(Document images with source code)
○ ○ ○ ○ ○

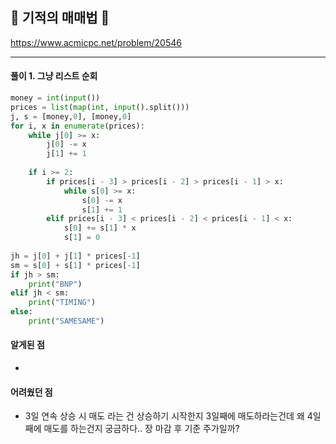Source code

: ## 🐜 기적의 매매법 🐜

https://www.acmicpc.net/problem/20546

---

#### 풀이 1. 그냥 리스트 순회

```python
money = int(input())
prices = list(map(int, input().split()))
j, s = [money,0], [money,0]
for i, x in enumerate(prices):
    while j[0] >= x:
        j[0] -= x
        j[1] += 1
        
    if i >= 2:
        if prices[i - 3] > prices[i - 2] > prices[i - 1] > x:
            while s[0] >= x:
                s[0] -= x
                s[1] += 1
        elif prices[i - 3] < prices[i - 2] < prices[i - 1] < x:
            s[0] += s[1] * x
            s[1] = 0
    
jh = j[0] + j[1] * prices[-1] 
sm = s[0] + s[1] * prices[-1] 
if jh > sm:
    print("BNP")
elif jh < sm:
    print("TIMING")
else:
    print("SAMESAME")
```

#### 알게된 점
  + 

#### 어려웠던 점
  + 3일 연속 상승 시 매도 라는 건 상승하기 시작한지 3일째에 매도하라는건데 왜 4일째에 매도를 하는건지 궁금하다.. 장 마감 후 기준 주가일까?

○ ○ ○ ○ ○

#### TASK OBJECTIVE
Could you return all lines from the records that include the word "elif"?

#### RESULT OF THE TASK
        elif prices[i - 3] < prices[i - 2] < prices[i - 1] < x:
elif jh < sm:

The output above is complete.